Scan the records below and report how many lines include the string "Only"; the number alone will do.

-- Material for this task follows --

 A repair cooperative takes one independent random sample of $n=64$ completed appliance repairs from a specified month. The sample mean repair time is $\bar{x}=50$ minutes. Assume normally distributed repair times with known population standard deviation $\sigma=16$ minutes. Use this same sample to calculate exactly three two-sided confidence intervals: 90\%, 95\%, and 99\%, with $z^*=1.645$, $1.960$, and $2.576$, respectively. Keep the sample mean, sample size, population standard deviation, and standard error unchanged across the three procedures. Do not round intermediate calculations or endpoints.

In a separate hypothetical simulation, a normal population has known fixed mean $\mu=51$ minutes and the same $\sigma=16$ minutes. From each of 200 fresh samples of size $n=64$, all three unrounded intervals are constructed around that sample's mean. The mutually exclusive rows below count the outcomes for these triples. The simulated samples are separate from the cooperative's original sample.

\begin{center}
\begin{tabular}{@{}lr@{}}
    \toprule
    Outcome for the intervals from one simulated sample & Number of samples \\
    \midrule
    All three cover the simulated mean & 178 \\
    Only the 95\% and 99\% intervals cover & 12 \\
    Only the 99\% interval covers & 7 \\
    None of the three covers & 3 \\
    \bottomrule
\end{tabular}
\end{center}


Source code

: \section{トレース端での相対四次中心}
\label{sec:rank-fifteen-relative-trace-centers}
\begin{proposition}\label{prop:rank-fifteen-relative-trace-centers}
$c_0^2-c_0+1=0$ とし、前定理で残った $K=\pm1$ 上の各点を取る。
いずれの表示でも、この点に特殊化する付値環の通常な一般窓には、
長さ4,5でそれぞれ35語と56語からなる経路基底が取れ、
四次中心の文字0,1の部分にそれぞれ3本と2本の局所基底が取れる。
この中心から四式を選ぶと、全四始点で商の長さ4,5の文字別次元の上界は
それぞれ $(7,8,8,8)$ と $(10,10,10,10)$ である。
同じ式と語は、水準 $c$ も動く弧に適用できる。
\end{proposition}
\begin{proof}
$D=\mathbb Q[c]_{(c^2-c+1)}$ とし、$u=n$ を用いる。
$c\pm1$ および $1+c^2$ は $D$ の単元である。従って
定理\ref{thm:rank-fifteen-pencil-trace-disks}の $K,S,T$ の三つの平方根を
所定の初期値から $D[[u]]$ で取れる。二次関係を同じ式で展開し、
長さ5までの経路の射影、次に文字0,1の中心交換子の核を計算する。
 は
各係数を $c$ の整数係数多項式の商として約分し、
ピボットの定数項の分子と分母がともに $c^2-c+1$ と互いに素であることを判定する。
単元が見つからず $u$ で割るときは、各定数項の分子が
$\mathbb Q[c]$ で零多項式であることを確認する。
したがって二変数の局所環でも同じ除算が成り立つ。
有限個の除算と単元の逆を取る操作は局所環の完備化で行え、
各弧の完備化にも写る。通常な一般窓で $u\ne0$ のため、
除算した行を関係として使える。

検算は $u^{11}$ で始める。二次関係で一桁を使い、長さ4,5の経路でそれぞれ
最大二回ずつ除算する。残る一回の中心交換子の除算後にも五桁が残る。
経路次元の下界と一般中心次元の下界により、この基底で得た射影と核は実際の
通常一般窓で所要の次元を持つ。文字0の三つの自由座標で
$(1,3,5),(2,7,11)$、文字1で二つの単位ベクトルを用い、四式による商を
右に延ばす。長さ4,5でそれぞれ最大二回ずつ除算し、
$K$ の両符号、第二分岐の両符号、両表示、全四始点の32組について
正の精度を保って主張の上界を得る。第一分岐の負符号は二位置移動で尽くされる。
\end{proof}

-- Material for this task concluded --

- Answer to the problem
2